_Exercise instructions_: Scan the listing for the word "above", and copy out each line where it is found.

Data Start Marker

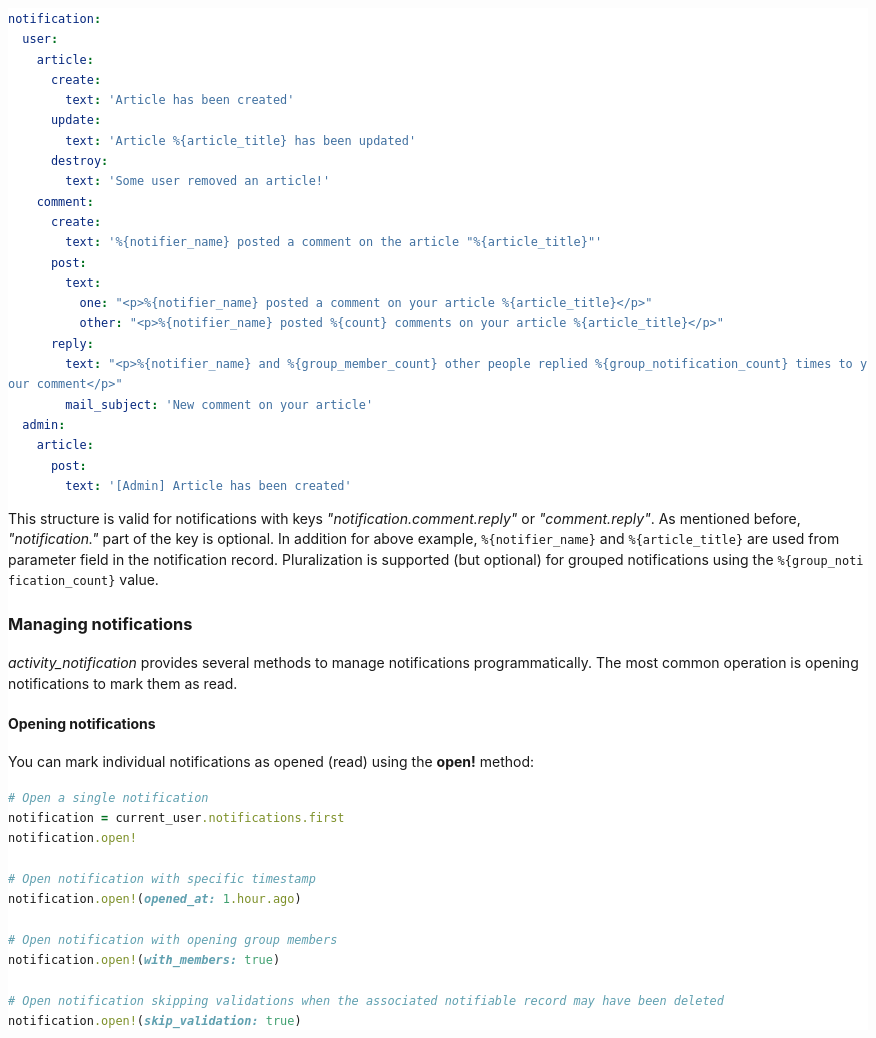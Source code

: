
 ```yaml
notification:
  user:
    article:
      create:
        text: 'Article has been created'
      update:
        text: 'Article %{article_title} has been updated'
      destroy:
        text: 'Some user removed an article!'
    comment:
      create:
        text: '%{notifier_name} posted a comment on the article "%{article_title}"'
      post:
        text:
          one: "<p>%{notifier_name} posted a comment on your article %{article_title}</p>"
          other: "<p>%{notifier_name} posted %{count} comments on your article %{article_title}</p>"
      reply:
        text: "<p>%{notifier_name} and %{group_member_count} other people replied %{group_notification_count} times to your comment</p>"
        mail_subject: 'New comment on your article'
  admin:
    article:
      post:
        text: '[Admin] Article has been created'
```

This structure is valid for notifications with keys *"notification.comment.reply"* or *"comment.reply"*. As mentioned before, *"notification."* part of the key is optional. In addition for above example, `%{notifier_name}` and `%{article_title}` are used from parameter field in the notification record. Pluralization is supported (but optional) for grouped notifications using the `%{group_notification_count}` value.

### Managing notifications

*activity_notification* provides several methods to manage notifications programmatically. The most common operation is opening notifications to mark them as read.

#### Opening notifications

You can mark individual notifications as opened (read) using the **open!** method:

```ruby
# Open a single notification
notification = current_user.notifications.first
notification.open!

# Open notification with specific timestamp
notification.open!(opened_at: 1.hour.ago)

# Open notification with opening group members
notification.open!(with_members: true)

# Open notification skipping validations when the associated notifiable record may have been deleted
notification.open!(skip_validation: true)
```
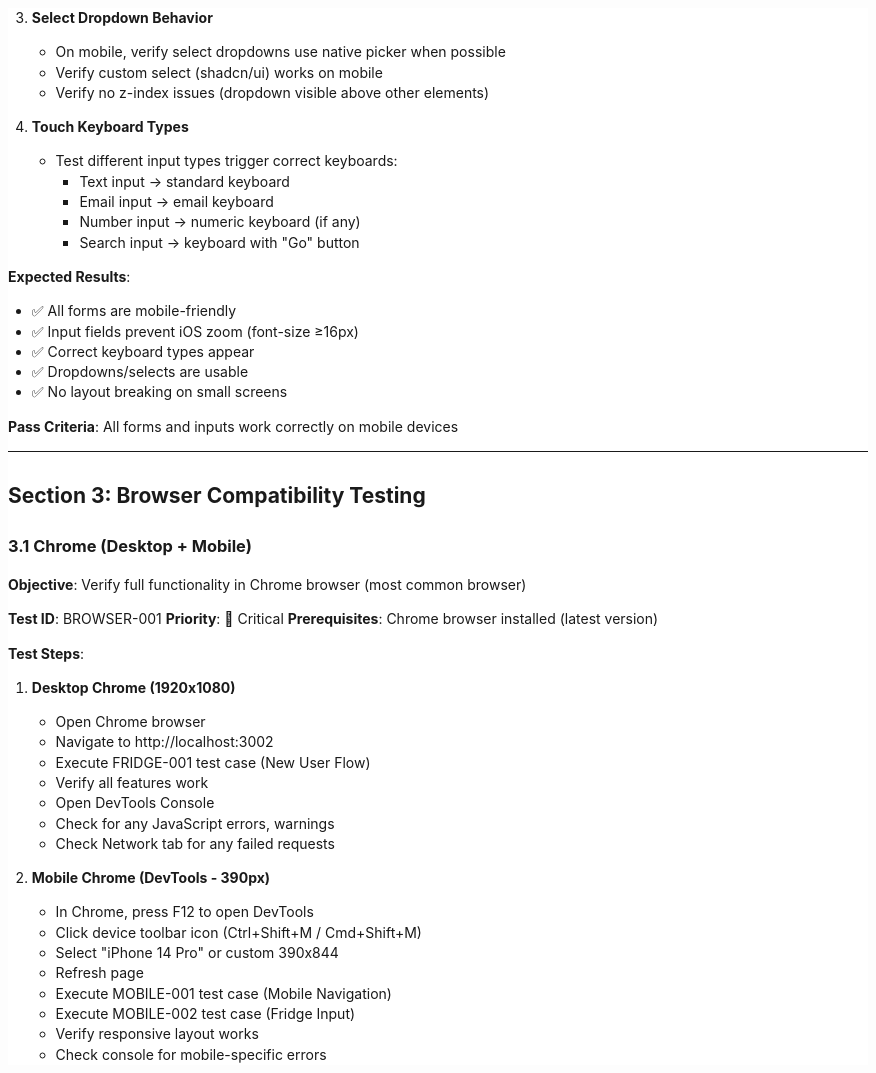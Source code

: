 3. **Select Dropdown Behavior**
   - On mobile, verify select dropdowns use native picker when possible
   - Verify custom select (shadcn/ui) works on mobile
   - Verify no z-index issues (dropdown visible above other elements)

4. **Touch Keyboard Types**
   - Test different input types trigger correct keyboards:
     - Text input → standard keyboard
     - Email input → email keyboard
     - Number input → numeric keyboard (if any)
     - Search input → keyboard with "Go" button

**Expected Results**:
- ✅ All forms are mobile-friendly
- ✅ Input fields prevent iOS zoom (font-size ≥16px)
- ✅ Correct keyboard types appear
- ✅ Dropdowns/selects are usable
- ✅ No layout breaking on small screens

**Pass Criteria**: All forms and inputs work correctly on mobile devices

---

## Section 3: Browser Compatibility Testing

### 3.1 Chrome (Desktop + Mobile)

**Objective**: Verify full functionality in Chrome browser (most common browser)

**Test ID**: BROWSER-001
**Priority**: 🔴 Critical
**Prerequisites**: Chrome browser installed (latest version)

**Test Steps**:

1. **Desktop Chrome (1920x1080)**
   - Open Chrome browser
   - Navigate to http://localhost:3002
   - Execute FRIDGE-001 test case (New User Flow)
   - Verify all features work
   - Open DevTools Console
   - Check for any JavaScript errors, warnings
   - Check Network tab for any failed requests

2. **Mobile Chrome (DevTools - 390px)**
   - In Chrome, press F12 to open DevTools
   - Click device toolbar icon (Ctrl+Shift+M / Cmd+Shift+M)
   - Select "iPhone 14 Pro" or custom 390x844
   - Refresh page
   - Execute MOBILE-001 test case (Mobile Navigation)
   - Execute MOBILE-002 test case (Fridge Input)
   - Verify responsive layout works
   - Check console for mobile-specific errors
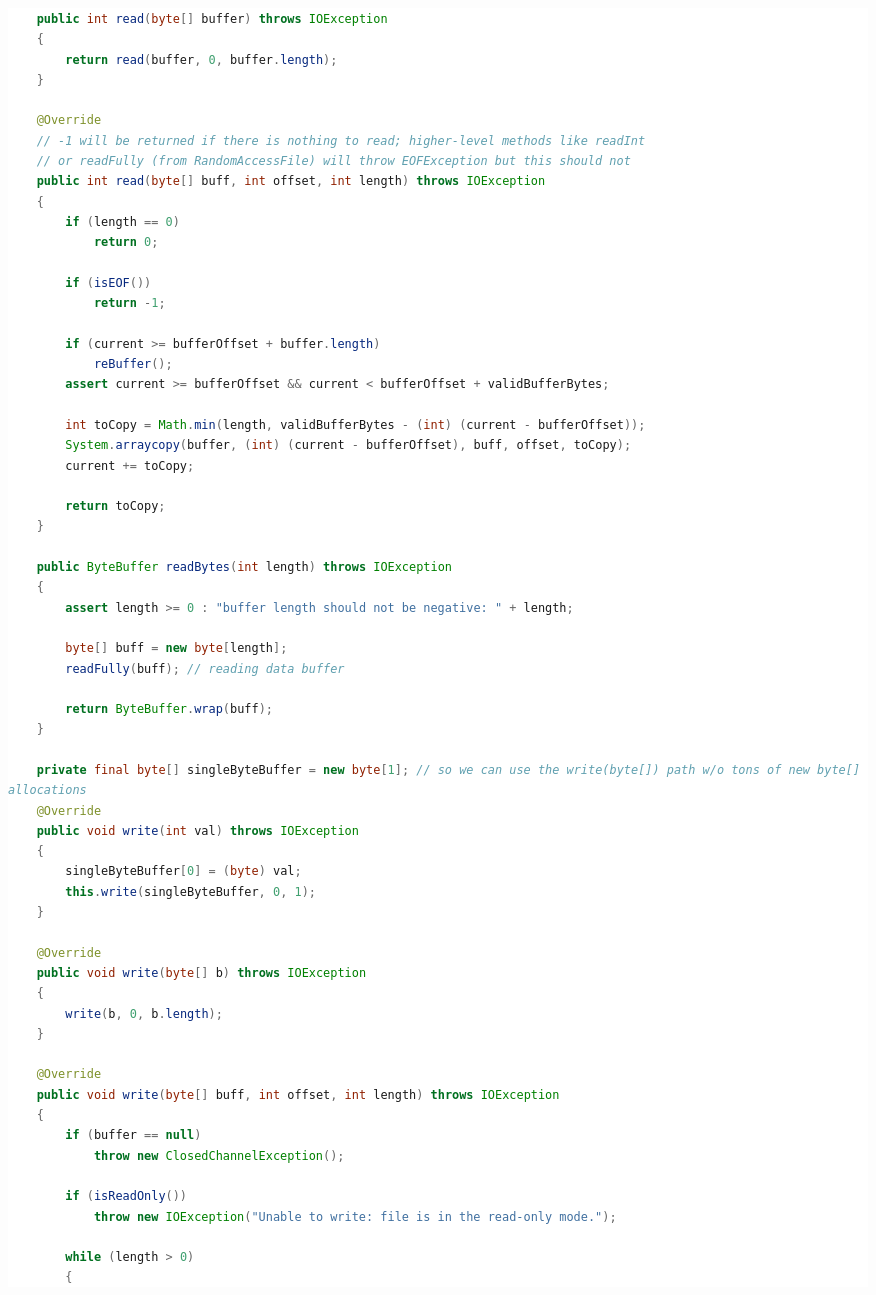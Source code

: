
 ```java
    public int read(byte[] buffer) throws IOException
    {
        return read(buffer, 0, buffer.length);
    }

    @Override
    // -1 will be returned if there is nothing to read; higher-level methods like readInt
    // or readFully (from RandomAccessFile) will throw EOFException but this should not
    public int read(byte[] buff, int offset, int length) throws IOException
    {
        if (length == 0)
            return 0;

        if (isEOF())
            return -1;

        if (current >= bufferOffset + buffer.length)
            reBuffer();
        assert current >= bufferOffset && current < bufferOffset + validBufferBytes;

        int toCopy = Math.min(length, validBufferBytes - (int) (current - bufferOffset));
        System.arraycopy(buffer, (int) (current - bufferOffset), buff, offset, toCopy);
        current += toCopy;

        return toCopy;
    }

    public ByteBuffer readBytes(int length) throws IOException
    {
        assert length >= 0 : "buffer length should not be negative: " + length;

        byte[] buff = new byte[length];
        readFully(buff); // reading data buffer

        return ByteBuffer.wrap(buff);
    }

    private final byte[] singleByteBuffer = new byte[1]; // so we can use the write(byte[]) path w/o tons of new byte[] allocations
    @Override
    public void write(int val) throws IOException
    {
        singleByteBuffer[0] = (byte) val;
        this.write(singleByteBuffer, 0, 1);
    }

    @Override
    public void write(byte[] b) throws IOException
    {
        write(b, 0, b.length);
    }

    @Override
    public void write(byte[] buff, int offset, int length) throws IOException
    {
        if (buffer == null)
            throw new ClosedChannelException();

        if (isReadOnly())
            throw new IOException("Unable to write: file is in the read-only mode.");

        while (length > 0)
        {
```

Data End Marker

_Output for this task_:
This structure is valid for notifications with keys *"notification.comment.reply"* or *"comment.reply"*. As mentioned before, *"notification."* part of the key is optional. In addition for above example, `%{notifier_name}` and `%{article_title}` are used from parameter field in the notification record. Pluralization is supported (but optional) for grouped notifications using the `%{group_notification_count}` value.
   - Verify no z-index issues (dropdown visible above other elements)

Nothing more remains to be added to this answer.